● **Problem requirements**
Leave out the pictures and restate the rest of the data exactly.

[Material shown]

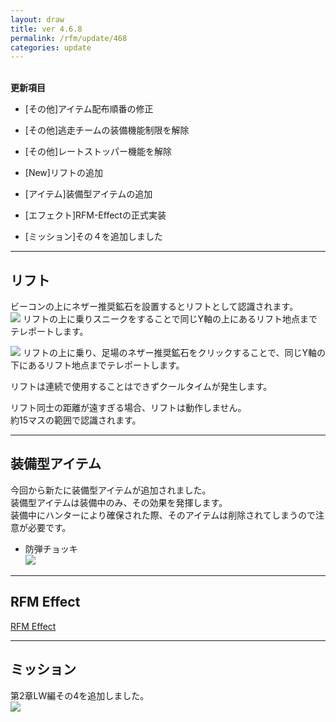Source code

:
 ```yaml
---
layout: draw
title: ver 4.6.8
permalink: /rfm/update/468
categories: update
---
```



<br>
<strong>更新項目</strong><br>

+ [その他]アイテム配布順番の修正

+ [その他]逃走チームの装備機能制限を解除

+ [その他]レートストッパー機能を解除

+ [New]リフトの追加

+ [アイテム]装備型アイテムの追加

+ [エフェクト]RFM-Effectの正式実装

+ [ミッション]その４を追加しました

---------------------  
<h2 id="lift">リフト</h2>
  
ビーコンの上にネザー推奨鉱石を設置するとリフトとして認識されます。  
<a><img src="http://web.njj12.net/public/images/lift1.png"></a>
リフトの上に乗りスニークをすることで同じY軸の上にあるリフト地点までテレポートします。

<a><img src="http://web.njj12.net/public/images/lift2.png"></a>
リフトの上に乗り、足場のネザー推奨鉱石をクリックすることで、同じY軸の下にあるリフト地点までテレポートします。

リフトは連続で使用することはできずクールタイムが発生します。

リフト同士の距離が遠すぎる場合、リフトは動作しません。  
約15マスの範囲で認識されます。

----------------------
## 装備型アイテム

今回から新たに装備型アイテムが追加されました。  
装備型アイテムは装備中のみ、その効果を発揮します。  
装備中にハンターにより確保された際、そのアイテムは削除されてしまうので注意が必要です。  

+ 防弾チョッキ    
<a><img src="http://web.njj12.net/public/images/boudan.png"></a>
  
  
----------------------
## RFM Effect

 
[RFM Effect ](http://web.njj12.net/rfm/effect)<br>

----------------------
## ミッション  

第2章LW編その4を追加しました。  
<a><img src="http://web.njj12.net/public/images/Lw4.png"></a>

[/Material shown]

● **Reply to the exercise**
Source code

:
 ```yaml
---
layout: draw
title: ver 4.6.8
permalink: /rfm/update/468
categories: update
---
```



<br>
<strong>更新項目</strong><br>

+ [その他]アイテム配布順番の修正

+ [その他]逃走チームの装備機能制限を解除

+ [その他]レートストッパー機能を解除

+ [New]リフトの追加

+ [アイテム]装備型アイテムの追加

+ [エフェクト]RFM-Effectの正式実装

+ [ミッション]その４を追加しました

---------------------  
<h2 id="lift">リフト</h2>
  
ビーコンの上にネザー推奨鉱石を設置するとリフトとして認識されます。  
<a><img src="http://web.njj12.net/public/images/lift1.png"></a>
リフトの上に乗りスニークをすることで同じY軸の上にあるリフト地点までテレポートします。

<a><img src="http://web.njj12.net/public/images/lift2.png"></a>
リフトの上に乗り、足場のネザー推奨鉱石をクリックすることで、同じY軸の下にあるリフト地点までテレポートします。

リフトは連続で使用することはできずクールタイムが発生します。

リフト同士の距離が遠すぎる場合、リフトは動作しません。  
約15マスの範囲で認識されます。

----------------------
## 装備型アイテム

今回から新たに装備型アイテムが追加されました。  
装備型アイテムは装備中のみ、その効果を発揮します。  
装備中にハンターにより確保された際、そのアイテムは削除されてしまうので注意が必要です。  

+ 防弾チョッキ    
<a><img src="http://web.njj12.net/public/images/boudan.png"></a>
  
  
----------------------
## RFM Effect

 
[RFM Effect ](http://web.njj12.net/rfm/effect)<br>

----------------------
## ミッション  

第2章LW編その4を追加しました。  
<a><img src="http://web.njj12.net/public/images/Lw4.png"></a>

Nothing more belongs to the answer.